W ubiegłym roku Korea Północna wysłała do Rosji do 12 000 żołnierzy w celu wzmocnienia wojsk.
Siłowa deportacja ukraińskich dzieci przez Rosję
Do tej pory Kijów sprowadził z powrotem około 1800 dzieci z ponad 19 500 uprowadzonych przez Rosję od początku jej inwazji.
Liczby te przedstawiają dzieci, których informacje są szczegółowo dostępne, w tym ich miejsce zamieszkania na Ukrainie i ich lokalizację w Rosji. Rzeczywista liczba jest prawdopodobnie znacznie wyższa.
Rosyjska komisarz ds. praw dziecka Maria Lwowa-Belowa powiedziała wcześniej, że Rosja "przyjęła" 700 000 ukraińskich dzieci w okresie od lutego 2022 r. do lipca 2023 r.
Zeznając przed amerykańską podkomisją kongresową, dyrektor wykonawczy Yale Humanitarian Research Lab (HRL) Nathaniel Raymond powiedział, że według badań jego zespołu co najmniej 35 000 ukraińskich dzieci - których wiek w momencie schwytania wahał się od 8 miesięcy do 17 lat - znajduje się tymczasowo lub na stałe pod opieką Rosji.
Wielu z nich zostało przewiezionych do obozów na tymczasowo okupowanych terytoriach w Ukrainie i Rosji.

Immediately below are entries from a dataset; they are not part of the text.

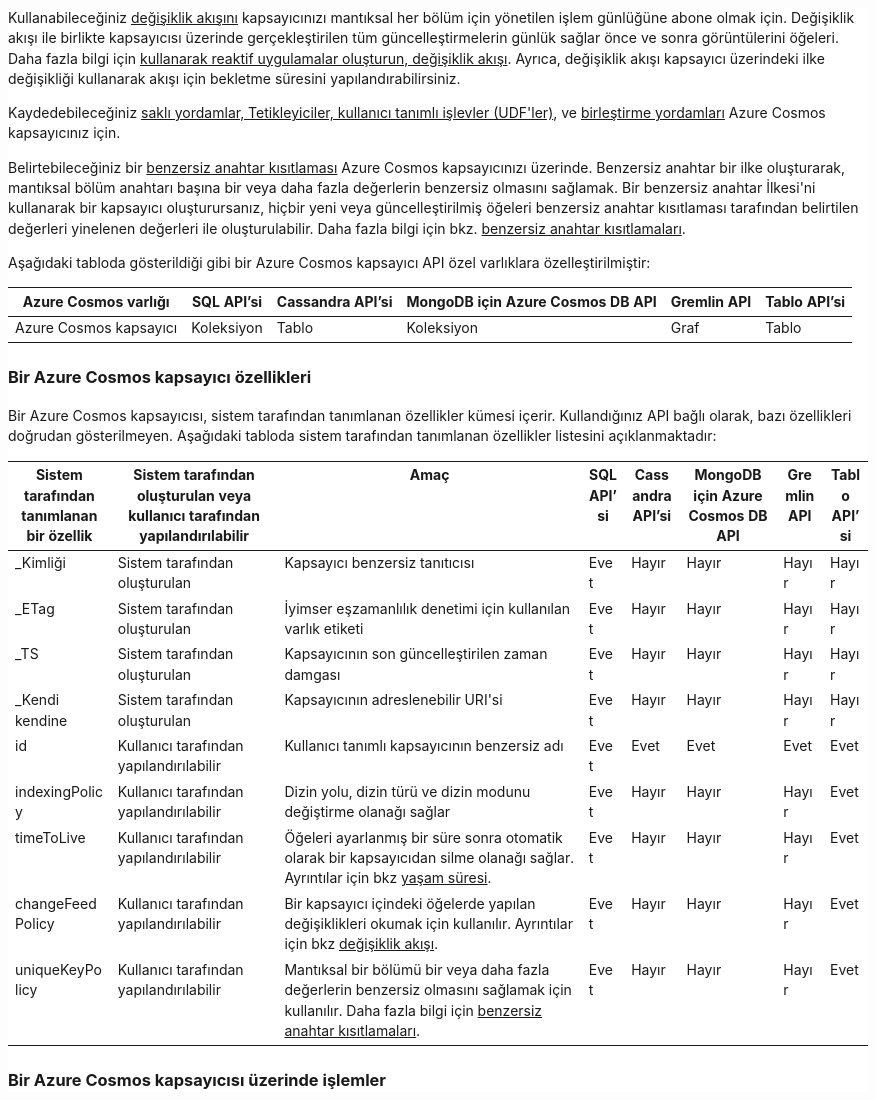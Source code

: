 Kullanabileceğiniz [değişiklik akışını](change-feed.md) kapsayıcınızı mantıksal her bölüm için yönetilen işlem günlüğüne abone olmak için. Değişiklik akışı ile birlikte kapsayıcısı üzerinde gerçekleştirilen tüm güncelleştirmelerin günlük sağlar önce ve sonra görüntülerini öğeleri. Daha fazla bilgi için [kullanarak reaktif uygulamalar oluşturun, değişiklik akışı](serverless-computing-database.md). Ayrıca, değişiklik akışı kapsayıcı üzerindeki ilke değişikliği kullanarak akışı için bekletme süresini yapılandırabilirsiniz. 

Kaydedebileceğiniz [saklı yordamlar, Tetikleyiciler, kullanıcı tanımlı işlevler (UDF'ler)](stored-procedures-triggers-udfs.md), ve [birleştirme yordamları](how-to-manage-conflicts.md) Azure Cosmos kapsayıcınız için. 

Belirtebileceğiniz bir [benzersiz anahtar kısıtlaması](unique-keys.md) Azure Cosmos kapsayıcınızı üzerinde. Benzersiz anahtar bir ilke oluşturarak, mantıksal bölüm anahtarı başına bir veya daha fazla değerlerin benzersiz olmasını sağlamak. Bir benzersiz anahtar İlkesi'ni kullanarak bir kapsayıcı oluşturursanız, hiçbir yeni veya güncelleştirilmiş öğeleri benzersiz anahtar kısıtlaması tarafından belirtilen değerleri yinelenen değerleri ile oluşturulabilir. Daha fazla bilgi için bkz. [benzersiz anahtar kısıtlamaları](unique-keys.md).

Aşağıdaki tabloda gösterildiği gibi bir Azure Cosmos kapsayıcı API özel varlıklara özelleştirilmiştir:

| Azure Cosmos varlığı | SQL API’si | Cassandra API’si | MongoDB için Azure Cosmos DB API | Gremlin API | Tablo API’si |
| --- | --- | --- | --- | --- | --- |
|Azure Cosmos kapsayıcı | Koleksiyon | Tablo | Koleksiyon | Graf | Tablo |

### <a name="properties-of-an-azure-cosmos-container"></a>Bir Azure Cosmos kapsayıcı özellikleri

Bir Azure Cosmos kapsayıcısı, sistem tarafından tanımlanan özellikler kümesi içerir. Kullandığınız API bağlı olarak, bazı özellikleri doğrudan gösterilmeyen. Aşağıdaki tabloda sistem tarafından tanımlanan özellikler listesini açıklanmaktadır:

| Sistem tarafından tanımlanan bir özellik | Sistem tarafından oluşturulan veya kullanıcı tarafından yapılandırılabilir | Amaç | SQL API’si | Cassandra API’si | MongoDB için Azure Cosmos DB API | Gremlin API | Tablo API’si |
| --- | --- | --- | --- | --- | --- | --- | --- |
|\_Kimliği | Sistem tarafından oluşturulan | Kapsayıcı benzersiz tanıtıcısı | Evet | Hayır | Hayır | Hayır | Hayır |
|\_ETag | Sistem tarafından oluşturulan | İyimser eşzamanlılık denetimi için kullanılan varlık etiketi | Evet | Hayır | Hayır | Hayır | Hayır |
|\_TS | Sistem tarafından oluşturulan | Kapsayıcının son güncelleştirilen zaman damgası | Evet | Hayır | Hayır | Hayır | Hayır |
|\_Kendi kendine | Sistem tarafından oluşturulan | Kapsayıcının adreslenebilir URI'si | Evet | Hayır | Hayır | Hayır | Hayır |
|id | Kullanıcı tarafından yapılandırılabilir | Kullanıcı tanımlı kapsayıcının benzersiz adı | Evet | Evet | Evet | Evet | Evet |
|indexingPolicy | Kullanıcı tarafından yapılandırılabilir | Dizin yolu, dizin türü ve dizin modunu değiştirme olanağı sağlar | Evet | Hayır | Hayır | Hayır | Evet |
|timeToLive | Kullanıcı tarafından yapılandırılabilir | Öğeleri ayarlanmış bir süre sonra otomatik olarak bir kapsayıcıdan silme olanağı sağlar. Ayrıntılar için bkz [yaşam süresi](time-to-live.md). | Evet | Hayır | Hayır | Hayır | Evet |
|changeFeedPolicy | Kullanıcı tarafından yapılandırılabilir | Bir kapsayıcı içindeki öğelerde yapılan değişiklikleri okumak için kullanılır. Ayrıntılar için bkz [değişiklik akışı](change-feed.md). | Evet | Hayır | Hayır | Hayır | Evet |
|uniqueKeyPolicy | Kullanıcı tarafından yapılandırılabilir | Mantıksal bir bölümü bir veya daha fazla değerlerin benzersiz olmasını sağlamak için kullanılır. Daha fazla bilgi için [benzersiz anahtar kısıtlamaları](unique-keys.md). | Evet | Hayır | Hayır | Hayır | Evet |

### <a name="operations-on-an-azure-cosmos-container"></a>Bir Azure Cosmos kapsayıcısı üzerinde işlemler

"Tam poddano ich tak zwanej" reedukacji patriotycznej ", która obejmowała zakaz mówienia po ukraińsku i pranie mózgu alternatywną wersją historii, w której naród ukraiński i jego kultura nie istniały" - powiedział Raymond.

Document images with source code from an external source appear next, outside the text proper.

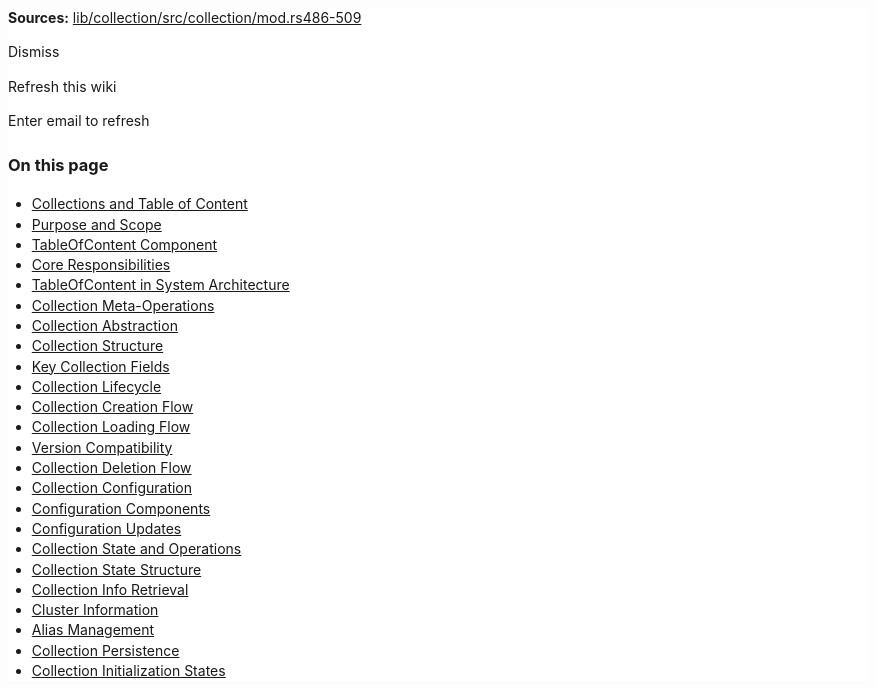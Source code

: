 **Sources:** [lib/collection/src/collection/mod.rs486-509](https://github.com/qdrant/qdrant/blob/48203e41/lib/collection/src/collection/mod.rs#L486-L509)

Dismiss

Refresh this wiki

Enter email to refresh

### On this page

- [Collections and Table of Content](#collections-and-table-of-content.md)
- [Purpose and Scope](#purpose-and-scope.md)
- [TableOfContent Component](#tableofcontent-component.md)
- [Core Responsibilities](#core-responsibilities.md)
- [TableOfContent in System Architecture](#tableofcontent-in-system-architecture.md)
- [Collection Meta-Operations](#collection-meta-operations.md)
- [Collection Abstraction](#collection-abstraction.md)
- [Collection Structure](#collection-structure.md)
- [Key Collection Fields](#key-collection-fields.md)
- [Collection Lifecycle](#collection-lifecycle.md)
- [Collection Creation Flow](#collection-creation-flow.md)
- [Collection Loading Flow](#collection-loading-flow.md)
- [Version Compatibility](#version-compatibility.md)
- [Collection Deletion Flow](#collection-deletion-flow.md)
- [Collection Configuration](#collection-configuration.md)
- [Configuration Components](#configuration-components.md)
- [Configuration Updates](#configuration-updates.md)
- [Collection State and Operations](#collection-state-and-operations.md)
- [Collection State Structure](#collection-state-structure.md)
- [Collection Info Retrieval](#collection-info-retrieval.md)
- [Cluster Information](#cluster-information.md)
- [Alias Management](#alias-management.md)
- [Collection Persistence](#collection-persistence.md)
- [Collection Initialization States](#collection-initialization-states.md)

We wrześniu HRL stwierdziła, że istnieje ponad 210 placówek, w których dzieci są indoktrynowane, wiele z nich jest szkolonych wojskowo i przetrzymywanych w odosobnieniu.

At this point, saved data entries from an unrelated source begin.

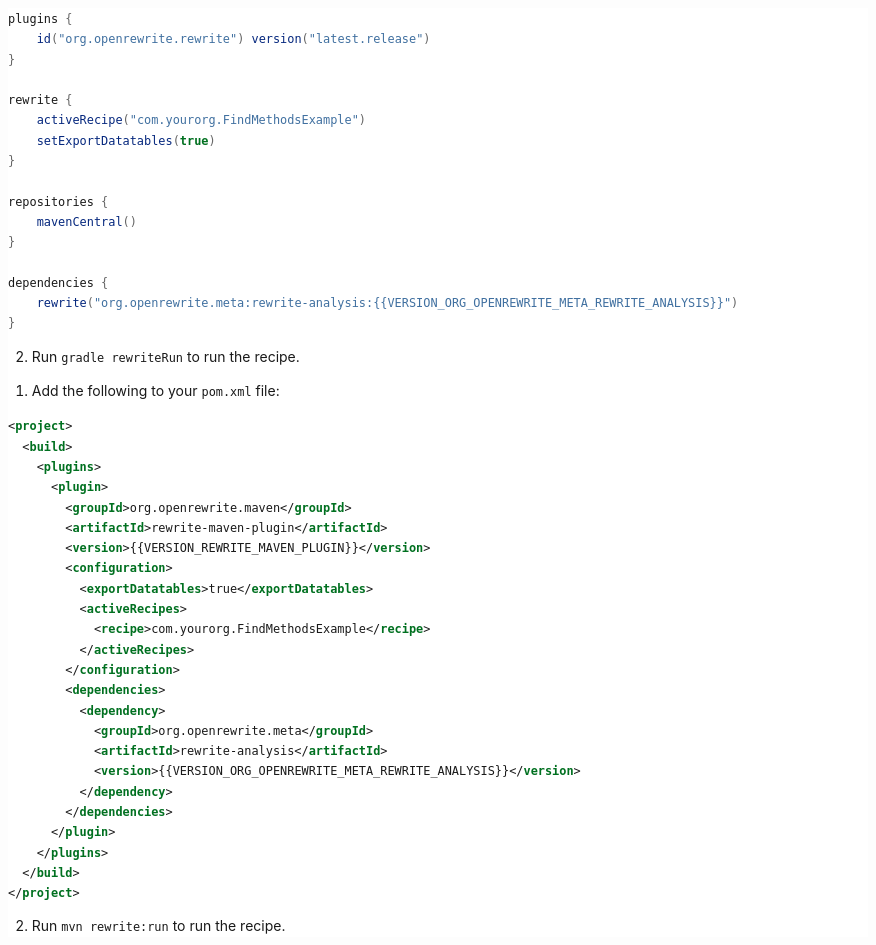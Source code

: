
 ```groovy title="build.gradle"
plugins {
    id("org.openrewrite.rewrite") version("latest.release")
}

rewrite {
    activeRecipe("com.yourorg.FindMethodsExample")
    setExportDatatables(true)
}

repositories {
    mavenCentral()
}

dependencies {
    rewrite("org.openrewrite.meta:rewrite-analysis:{{VERSION_ORG_OPENREWRITE_META_REWRITE_ANALYSIS}}")
}
```
2. Run `gradle rewriteRun` to run the recipe.
</TabItem>
<TabItem value="maven" label="Maven">

1. Add the following to your `pom.xml` file:

```xml title="pom.xml"
<project>
  <build>
    <plugins>
      <plugin>
        <groupId>org.openrewrite.maven</groupId>
        <artifactId>rewrite-maven-plugin</artifactId>
        <version>{{VERSION_REWRITE_MAVEN_PLUGIN}}</version>
        <configuration>
          <exportDatatables>true</exportDatatables>
          <activeRecipes>
            <recipe>com.yourorg.FindMethodsExample</recipe>
          </activeRecipes>
        </configuration>
        <dependencies>
          <dependency>
            <groupId>org.openrewrite.meta</groupId>
            <artifactId>rewrite-analysis</artifactId>
            <version>{{VERSION_ORG_OPENREWRITE_META_REWRITE_ANALYSIS}}</version>
          </dependency>
        </dependencies>
      </plugin>
    </plugins>
  </build>
</project>
```
2. Run `mvn rewrite:run` to run the recipe.
</TabItem>
<TabItem value="moderne-cli" label="Moderne CLI">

Raymond podkreślił w swoich zeznaniach, że zwrot wszystkich ukraińskich dzieci uprowadzonych przez Rosję powinien być "warunkiem wstępnym jakiegokolwiek negocjowanego rozwiązania tej wojny".
ONZ wzywa do zwrotu uprowadzonych przez Rosję nieletnich
Zgromadzenie Ogólne ONZ zatwierdziło w środę rezolucję domagającą się zwrotu wszystkich ukraińskich dzieci, które Rosja nielegalnie deportowała.
Łącznie 91 krajów, w tym USA, głosowało za przyjęciem rezolucji, podczas gdy 12, w tym Rosja, Białoruś i Iran, było przeciw.
Rezolucja żąda od Moskwy zwrotu wszystkich ukraińskich dzieci przymusowo wysiedlonych lub deportowanych od 2014 roku.
Wzywa również do zaprzestania dalszych deportacji, rozdzielania rodzin, zmiany obywatelstwa, adopcji, opieki zastępczej i indoktrynacji ideologicznej.
"Nie będzie sprawiedliwego pokoju w Ukrainie bez bezwarunkowego powrotu ukraińskich dzieci. W tej rezolucji nie chodzi o politykę. Chodzi o człowieczeństwo" - powiedziała wiceminister spraw zagranicznych Ukrainy Mariana Betsa podczas debaty Zgromadzenia Ogólnego ONZ.